OTTAWA – Bill C-10 passed a third reading in Parliament last Friday. Parliamentary Secretary to the Minister of Justice Bob Dechert presented the bill saying “organized crime” was central to “contraband” cigarettes.
During his presentation Dechert said, “What we have in Canada is a situation where illegal contraband tobacco products are sold to children in schoolyards”. He says this is a way of getting children hooked on nicotine, adding that gangsters will occasionally throw in a “marijuana cigarette” to get kids hooked on drugs.
MP Shelly Glover, Minister of Canadian Heritage and Official Languages also rose in Parliament and spoke dramatically about the dangers of “contraband” cigarettes saying that she fully expected Bill C-10 to save lives, save families and prevent the youth from being sold cigarettes that are “laced with ecstasy”.
Many members of parliament spoke about the risk to the lives of all Canadians coast to coast that “contraband” cigarettes raises.

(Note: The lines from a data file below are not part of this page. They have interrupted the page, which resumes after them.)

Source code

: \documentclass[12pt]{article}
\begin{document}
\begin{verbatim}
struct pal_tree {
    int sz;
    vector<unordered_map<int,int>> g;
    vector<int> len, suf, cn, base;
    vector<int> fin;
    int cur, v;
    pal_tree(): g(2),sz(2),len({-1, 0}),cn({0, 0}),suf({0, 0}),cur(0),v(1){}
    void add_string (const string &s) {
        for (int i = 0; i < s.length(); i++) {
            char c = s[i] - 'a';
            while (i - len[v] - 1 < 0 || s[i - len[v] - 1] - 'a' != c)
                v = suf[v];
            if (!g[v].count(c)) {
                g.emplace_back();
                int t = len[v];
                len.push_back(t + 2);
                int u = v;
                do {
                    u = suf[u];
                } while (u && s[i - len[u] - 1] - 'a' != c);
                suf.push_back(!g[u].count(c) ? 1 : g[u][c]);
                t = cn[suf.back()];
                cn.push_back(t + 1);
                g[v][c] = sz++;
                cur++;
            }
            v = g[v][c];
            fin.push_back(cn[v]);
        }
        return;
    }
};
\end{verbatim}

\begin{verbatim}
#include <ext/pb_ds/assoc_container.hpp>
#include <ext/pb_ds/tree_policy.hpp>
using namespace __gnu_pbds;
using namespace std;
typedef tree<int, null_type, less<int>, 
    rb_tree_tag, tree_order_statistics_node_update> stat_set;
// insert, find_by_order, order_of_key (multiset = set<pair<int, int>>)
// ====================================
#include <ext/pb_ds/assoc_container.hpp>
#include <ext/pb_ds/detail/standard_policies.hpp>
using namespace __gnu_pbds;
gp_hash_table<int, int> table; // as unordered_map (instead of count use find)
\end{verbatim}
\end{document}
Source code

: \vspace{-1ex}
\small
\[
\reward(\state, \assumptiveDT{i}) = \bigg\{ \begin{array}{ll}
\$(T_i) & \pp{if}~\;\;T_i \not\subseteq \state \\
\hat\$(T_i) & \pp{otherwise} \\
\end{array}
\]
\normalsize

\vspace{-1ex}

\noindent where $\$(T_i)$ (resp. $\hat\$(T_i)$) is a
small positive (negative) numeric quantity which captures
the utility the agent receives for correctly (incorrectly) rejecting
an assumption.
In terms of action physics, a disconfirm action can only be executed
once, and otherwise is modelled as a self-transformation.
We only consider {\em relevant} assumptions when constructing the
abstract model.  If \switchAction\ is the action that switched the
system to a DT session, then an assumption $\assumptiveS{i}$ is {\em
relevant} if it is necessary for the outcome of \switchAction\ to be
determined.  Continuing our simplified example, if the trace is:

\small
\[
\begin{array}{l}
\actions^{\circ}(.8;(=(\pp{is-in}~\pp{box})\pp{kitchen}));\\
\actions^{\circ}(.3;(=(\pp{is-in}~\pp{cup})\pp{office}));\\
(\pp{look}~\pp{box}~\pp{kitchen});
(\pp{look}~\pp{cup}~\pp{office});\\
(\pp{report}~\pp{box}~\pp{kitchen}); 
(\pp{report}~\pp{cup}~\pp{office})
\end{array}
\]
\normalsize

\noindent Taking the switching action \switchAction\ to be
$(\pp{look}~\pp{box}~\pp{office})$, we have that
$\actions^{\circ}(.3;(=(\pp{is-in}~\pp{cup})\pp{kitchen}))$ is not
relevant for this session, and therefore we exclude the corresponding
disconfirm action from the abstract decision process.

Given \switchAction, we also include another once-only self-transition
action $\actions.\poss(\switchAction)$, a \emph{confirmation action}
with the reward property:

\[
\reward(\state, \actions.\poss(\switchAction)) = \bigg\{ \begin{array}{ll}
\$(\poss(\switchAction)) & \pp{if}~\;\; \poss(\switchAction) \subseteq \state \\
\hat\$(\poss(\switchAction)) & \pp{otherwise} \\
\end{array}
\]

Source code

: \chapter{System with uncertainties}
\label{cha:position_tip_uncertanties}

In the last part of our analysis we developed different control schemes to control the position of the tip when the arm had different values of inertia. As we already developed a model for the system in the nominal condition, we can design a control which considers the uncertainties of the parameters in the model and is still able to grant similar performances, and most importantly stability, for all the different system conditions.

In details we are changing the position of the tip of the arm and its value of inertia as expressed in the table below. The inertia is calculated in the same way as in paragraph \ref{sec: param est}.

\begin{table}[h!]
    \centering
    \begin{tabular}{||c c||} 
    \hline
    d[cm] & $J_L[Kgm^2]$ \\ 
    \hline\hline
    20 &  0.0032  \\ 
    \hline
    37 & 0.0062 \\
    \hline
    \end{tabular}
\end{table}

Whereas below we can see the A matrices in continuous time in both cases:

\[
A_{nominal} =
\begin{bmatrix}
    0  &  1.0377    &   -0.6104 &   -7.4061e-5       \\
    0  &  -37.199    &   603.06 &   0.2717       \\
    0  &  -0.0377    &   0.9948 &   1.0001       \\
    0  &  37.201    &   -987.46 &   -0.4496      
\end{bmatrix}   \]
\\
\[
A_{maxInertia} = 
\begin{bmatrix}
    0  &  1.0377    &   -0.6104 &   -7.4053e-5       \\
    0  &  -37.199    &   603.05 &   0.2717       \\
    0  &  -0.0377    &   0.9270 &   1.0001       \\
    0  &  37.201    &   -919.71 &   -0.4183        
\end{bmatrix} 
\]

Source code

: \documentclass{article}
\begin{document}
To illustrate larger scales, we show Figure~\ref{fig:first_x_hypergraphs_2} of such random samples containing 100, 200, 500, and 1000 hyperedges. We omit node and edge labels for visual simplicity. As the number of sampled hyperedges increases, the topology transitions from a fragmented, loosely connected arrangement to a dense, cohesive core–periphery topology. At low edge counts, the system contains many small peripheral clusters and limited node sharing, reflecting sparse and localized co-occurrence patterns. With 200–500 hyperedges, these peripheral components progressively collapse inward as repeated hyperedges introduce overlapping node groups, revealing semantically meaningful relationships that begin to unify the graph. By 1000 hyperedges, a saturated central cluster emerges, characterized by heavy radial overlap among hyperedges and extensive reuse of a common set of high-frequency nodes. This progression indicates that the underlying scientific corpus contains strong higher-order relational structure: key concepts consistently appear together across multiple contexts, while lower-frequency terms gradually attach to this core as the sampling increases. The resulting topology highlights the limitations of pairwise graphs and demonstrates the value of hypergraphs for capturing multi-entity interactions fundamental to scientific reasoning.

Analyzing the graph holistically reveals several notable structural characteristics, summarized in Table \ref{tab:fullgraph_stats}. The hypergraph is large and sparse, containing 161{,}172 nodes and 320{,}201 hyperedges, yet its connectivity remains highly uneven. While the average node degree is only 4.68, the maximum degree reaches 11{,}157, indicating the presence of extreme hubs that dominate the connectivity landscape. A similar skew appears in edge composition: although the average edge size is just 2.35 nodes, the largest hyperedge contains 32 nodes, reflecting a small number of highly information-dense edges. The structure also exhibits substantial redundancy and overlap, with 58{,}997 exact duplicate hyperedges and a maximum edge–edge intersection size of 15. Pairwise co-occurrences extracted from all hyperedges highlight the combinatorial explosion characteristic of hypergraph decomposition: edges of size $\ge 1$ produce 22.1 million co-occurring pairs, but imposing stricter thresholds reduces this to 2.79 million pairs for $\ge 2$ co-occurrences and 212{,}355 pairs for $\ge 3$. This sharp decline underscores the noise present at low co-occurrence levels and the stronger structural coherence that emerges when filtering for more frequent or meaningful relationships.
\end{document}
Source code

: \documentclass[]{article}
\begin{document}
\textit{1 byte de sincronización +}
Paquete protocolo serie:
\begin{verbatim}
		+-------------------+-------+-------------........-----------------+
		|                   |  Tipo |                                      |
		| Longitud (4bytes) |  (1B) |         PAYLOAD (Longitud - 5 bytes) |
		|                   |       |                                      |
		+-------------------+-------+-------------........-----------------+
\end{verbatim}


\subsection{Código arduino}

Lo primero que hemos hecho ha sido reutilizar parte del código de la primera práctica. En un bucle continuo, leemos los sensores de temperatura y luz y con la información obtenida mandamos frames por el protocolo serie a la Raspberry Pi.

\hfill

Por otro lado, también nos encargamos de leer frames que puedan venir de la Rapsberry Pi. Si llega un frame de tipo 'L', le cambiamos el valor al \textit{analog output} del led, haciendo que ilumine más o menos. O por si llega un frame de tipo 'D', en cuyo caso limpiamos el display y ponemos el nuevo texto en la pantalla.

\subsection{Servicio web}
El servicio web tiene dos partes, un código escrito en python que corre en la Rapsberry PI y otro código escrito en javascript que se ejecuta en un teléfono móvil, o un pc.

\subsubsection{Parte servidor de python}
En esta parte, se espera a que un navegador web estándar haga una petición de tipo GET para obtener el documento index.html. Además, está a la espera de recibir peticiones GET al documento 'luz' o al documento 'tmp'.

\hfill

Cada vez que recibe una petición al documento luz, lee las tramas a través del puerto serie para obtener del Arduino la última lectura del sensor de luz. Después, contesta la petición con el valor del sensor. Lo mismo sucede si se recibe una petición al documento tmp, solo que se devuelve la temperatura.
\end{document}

However during the reading they identified only 50 manufacturers located on Akwesasne, Kahnawake and Six Nations; three Haudenosaune First Nation communities restricted to the southeastern corner of Canada.
The controversial bill will amend Section 121 of the Criminal Code of Canada, making cigarettes produced on sovereign First Nations territory an act of “Frauds on the Government”. Interestingly, the debate continued to focus on Bill C-10 being about saving people from dying of lung cancer and rescuing Canadians from gangsters, yet not much discussion about lost tax revenue and why these seemingly dangerous and criminally minded people would be permitted to continue manufacturing cigarettes if they simply agreed to pay taxes on tobacco, which is a proposed subsection to the Bill under the Exise Act of 2001.
NDP MP Francoise Boivin spoke as a member of the Standing Committee of Justice and Human Rights who had looked at Bill C-10 after its second reading. Her observations were that the Bill was ready to be heard a third time in February but was mysteriously shelved. Now she says that there are 15 bills being quickly pushed through before the summer break.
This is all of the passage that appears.